# What is needed:
Only the lines from the one with "[keyboard event utility](?source=keycodes.component.html), which" to the end of the data below should be given again, exactly as written.
━━━━━ Recorded data ━━━━━
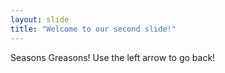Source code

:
 ```yaml
---
layout: slide
title: "Welcome to our second slide!"
---
```

Seasons Greasons!
Use the left arrow to go back!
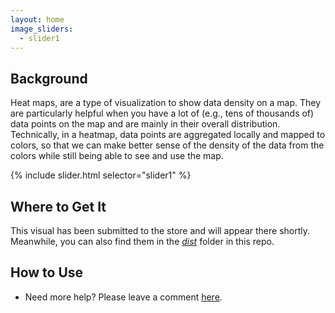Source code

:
 ```yaml
---
layout: home
image_sliders:
  - slider1
---
```


## Background

Heat maps, are a type of visualization to show data density on a map. They are particularly helpful when you have a lot of (e.g., tens of thousands of) data points on the map and are mainly in their overall distribution. Technically, in a heatmap, data points are aggregated locally and mapped to colors, so that we can make better sense of the density of the data from the colors while still being able to see and use the map.

{% include slider.html selector="slider1" %}

## Where to Get It

This visual has been submitted to the store and will appear there shortly. Meanwhile, you can also find them in the [_dist_](https://github.com/weiweicui/PowerBI-Heatmap/tree/master/dist) folder in this repo.

## How to Use

* Need more help? Please leave a comment [here](https://weiweicui.github.io/PowerBI-heatmap).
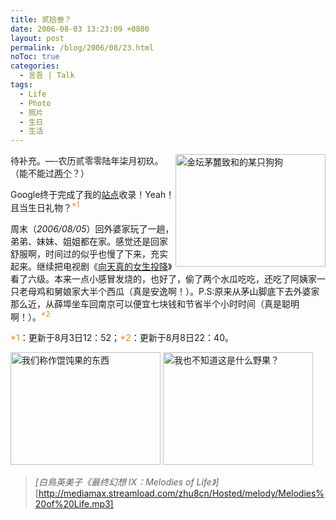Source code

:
 ```yaml
---
title: 贰拾叁？
date: 2006-08-03 13:23:09 +0800
layout: post
permalink: /blog/2006/08/23.html
noToc: true
categories:
  - 言吾 | Talk
tags:
  - Life
  - Photo
  - 照片
  - 生日
  - 生活
---
```

<img src="{{ site.JB.STATIC_PATH }}/images/a-dog.jpg" alt="金坛茅麓致和的某只狗狗" style="float: right;" width="240" height="180" />待补充。&#8212;-农历贰零零陆年柒月初玖。（能不能过<acronym title="今年闰七月">两个</acronym>？）

Google终于完成了我的<a href="http://www.google.com/search?hl=zh-CN&#038;newwindow=1&#038;q=zhu8&#038;lr=" title="zhu8 - Google 搜索">站点</a>收录！Yeah！且当生日礼物？<sup><span style="color: rgb(255, 128, 0);">*1</span></sup> 

周末（*2006/08/05*）回外婆家玩了一趟，弟弟、妹妹、姐姐都在家。感觉还是回家舒服啊，时间过的似乎也慢了下来，充实起来。继续把电视剧《<a href="http://chenjun.com/blog/2006/08/xiang-tian-zhen-de-nv-sheng-tou-xiang.html" title="向天真的女生投降">向天真的女生投降</a>》看了六级。本来一点小感冒发烧的，也好了，偷了两个水瓜吃吃，还吃了阿姨家一只老母鸡和舅娘家大半个西瓜（真是安逸啊！）。P.S:原来从茅山脚底下去外婆家那么近，从薛埠坐车回南京可以便宜七块钱和节省半个小时时间（真是聪明啊！）。<sup><span style="color: rgb(255, 128, 0);">*2</span></sup>

<span style="color: rgb(255, 128, 0);">*1</span>：更新于8月3日12：52；<span style="color: rgb(255, 128, 0);">*2</span>：更新于8月8日22：40。

<!--more-->

  
<img src="{{ site.JB.STATIC_PATH }}/images/hundunguo.jpg" alt="我们称作馄饨果的东西" width="240" height="180" />  
<img src="{{ site.JB.STATIC_PATH }}/images/some-wild.jpg" alt="我也不知道这是什么野果？" width="240" height="180" />

> *[白鳥英美子《最终幻想 Ⅸ：Melodies of Life》]*  
> [http://mediamax.streamload.com/zhu8cn/Hosted/melody/Melodies%20of%20Life.mp3]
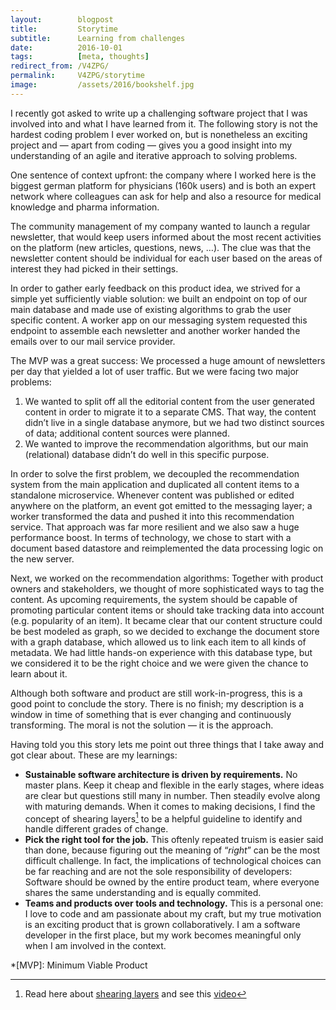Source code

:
 ```yaml
---
layout:        blogpost
title:         Storytime
subtitle:      Learning from challenges
date:          2016-10-01
tags:          [meta, thoughts]
redirect_from: /V4ZPG/
permalink:     V4ZPG/storytime
image:         /assets/2016/bookshelf.jpg
---
```


I recently got asked to write up a challenging software project that I was involved into and what I have learned from it. The following story is not the hardest coding problem I ever worked on, but is nonetheless an exciting project and — apart from coding — gives you a good insight into my understanding of an agile and iterative approach to solving problems.

One sentence of context upfront: the company where I worked here is the biggest german platform for physicians (160k users) and is both an expert network where colleagues can ask for help and also a resource for medical knowledge and pharma information.

The community management of my company wanted to launch a regular newsletter, that would keep users informed about the most recent activities on the platform (new articles, questions, news, …). The clue was that the newsletter content should be individual for each user based on the areas of interest they had picked in their settings.

In order to gather early feedback on this product idea, we strived for a simple yet sufficiently viable solution: we built an endpoint on top of our main database and made use of existing algorithms to grab the user specific content. A worker app on our messaging system  requested this endpoint to assemble each newsletter and another worker handed the emails over to our mail service provider.

The MVP was a great success: We processed a huge amount of newsletters per day that yielded a lot of user traffic. But we were facing two major problems:

1. We wanted to split off all the editorial content from the user generated content in order to migrate it to a separate CMS. That way, the content didn’t live in a single database anymore, but we had two distinct sources of data; additional content sources were planned.
2. We wanted to improve the recommendation algorithms, but our main (relational) database didn’t do well in this specific purpose.

In order to solve the first problem, we decoupled the recommendation system from the main application and duplicated all content items to a standalone microservice. Whenever content was published or edited anywhere on the platform, an event got emitted to the messaging layer; a worker transformed the data and pushed it into this recommendation service. That approach was far more resilient and we also saw a huge performance boost. In terms of technology, we chose to start with a document based datastore and reimplemented the data processing logic on the new server.

Next, we worked on the recommendation algorithms: Together with product owners and stakeholders, we thought of more sophisticated ways to tag the content. As upcoming requirements, the system should be capable of promoting particular content items or should take tracking data into account (e.g. popularity of an item). It became clear that our content structure could be best modeled as graph, so we decided to exchange the document store with a graph database, which allowed us to link each item to all kinds of metadata. We had little hands-on experience with this database type, but we considered it to be the right choice and we were given the chance to learn about it.

Although both software and product are still work-in-progress, this is a good point to conclude the story. There is no finish; my description is a window in time of something that is ever changing and continuously transforming. The moral is not the solution — it is the approach.

Having told you this story lets me point out three things that I take away and got clear about. These are my learnings:

- **Sustainable software architecture is driven by requirements.** No master plans. Keep it cheap and flexible in the early stages, where ideas are clear but questions still many in number. Then steadily evolve along with maturing demands. When it comes to making decisions, I find the concept of shearing layers[^1] to be a helpful guideline to identify and handle different grades of change.
- **Pick the right tool for the job.** This oftenly repeated truism is easier said than done, because figuring out the meaning of “*right*” can be the most difficult challenge. In fact, the implications of technological choices can be far reaching and are not the sole responsibility of developers: Software should be owned by the entire product team, where everyone shares the same understanding and is equally commited.
- **Teams and products over tools and technology.** This is a personal one: I love to code and am passionate about my craft, but my true motivation is an exciting product that is grown collaboratively. I am a software developer in the first place, but my work becomes meaningful only when I am involved in the context.


[^1]: Read here about [shearing layers](https://en.wikipedia.org/wiki/Shearing_layers) and see this [video](https://www.youtube.com/watch?v=HTSbtM12IZw)

*[MVP]: Minimum Viable Product
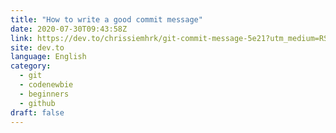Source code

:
 ```yaml
---
title: "How to write a good commit message"
date: 2020-07-30T09:43:58Z
link: https://dev.to/chrissiemhrk/git-commit-message-5e21?utm_medium=RSS&utm_source=news.12bit.vn
site: dev.to
language: English
category:
  - git
  - codenewbie
  - beginners
  - github
draft: false
---
```

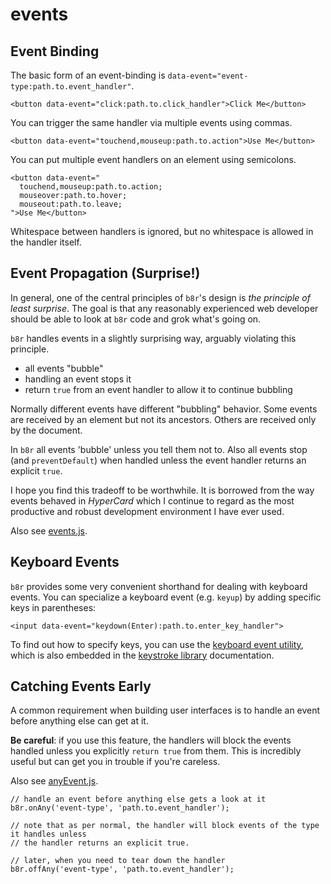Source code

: # events

## Event Binding

The basic form of an event-binding is `data-event="event-type:path.to.event_handler"`.

```
<button data-event="click:path.to.click_handler">Click Me</button>
```

You can trigger the same handler via multiple events using commas.

```
<button data-event="touchend,mouseup:path.to.action">Use Me</button>
```

You can put multiple event handlers on an element using semicolons.

```
<button data-event="
  touchend,mouseup:path.to.action;
  mouseover:path.to.hover;
  mouseout:path.to.leave;
">Use Me</button>
```

Whitespace between handlers is ignored, but no whitespace is allowed in the handler 
itself.

## Event Propagation (Surprise!)

In general, one of the central principles of `b8r`'s design is 
_the principle of least surprise_. The goal is that any reasonably experienced web 
developer should be able to look at `b8r` code and grok what's going on.

`b8r` handles events in a slightly surprising way, arguably violating this principle.

- all events "bubble"
- handling an event stops it
- return `true` from an event handler to allow it to continue bubbling

Normally different events have different "bubbling" behavior. Some events are received by
an element but not its ancestors. Others are received only by the document.

In `b8r` all events 'bubble' unless you tell them not to. Also all events stop 
(and `preventDefault`) when handled unless the event handler returns an explicit `true`.

I hope you find this tradeoff to be worthwhile. It is borrowed from the way events 
behaved in *HyperCard* which I continue to regard as the most productive and robust 
development environment I have ever used.

Also see [events.js](?source=source/anyEvent.js).

## Keyboard Events

`b8r` provides some very convenient shorthand for dealing with keyboard events. You can 
specialize a keyboard event (e.g. `keyup`) by adding specific keys in parentheses:

```
<input data-event="keydown(Enter):path.to.enter_key_handler">
```

To find out how to specify keys, you can use the 
[keyboard event utility](?source=keycodes.component.html), which is also
embedded in the [keystroke library](?source=source/keystroke.js) documentation.

## Catching Events Early

A common requirement when building user interfaces is to handle an event before anything 
else can get at it.

**Be careful**: if you use this feature, the handlers will block the events handled unless
you explicitly `return true` from them. This is incredibly useful but can get you in 
trouble if you're careless.

Also see [anyEvent.js](?source=source/anyEvent.js).

```
// handle an event before anything else gets a look at it
b8r.onAny('event-type', 'path.to.event_handler');

// note that as per normal, the handler will block events of the type it handles unless
// the handler returns an explicit true.

// later, when you need to tear down the handler
b8r.offAny('event-type', 'path.to.event_handler');
```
━━━━━
# Written response:
[keyboard event utility](?source=keycodes.component.html), which is also
embedded in the [keystroke library](?source=source/keystroke.js) documentation.

## Catching Events Early

A common requirement when building user interfaces is to handle an event before anything 
else can get at it.

**Be careful**: if you use this feature, the handlers will block the events handled unless
you explicitly `return true` from them. This is incredibly useful but can get you in 
trouble if you're careless.

Also see [anyEvent.js](?source=source/anyEvent.js).

```
// handle an event before anything else gets a look at it
b8r.onAny('event-type', 'path.to.event_handler');

// note that as per normal, the handler will block events of the type it handles unless
// the handler returns an explicit true.

// later, when you need to tear down the handler
b8r.offAny('event-type', 'path.to.event_handler');
```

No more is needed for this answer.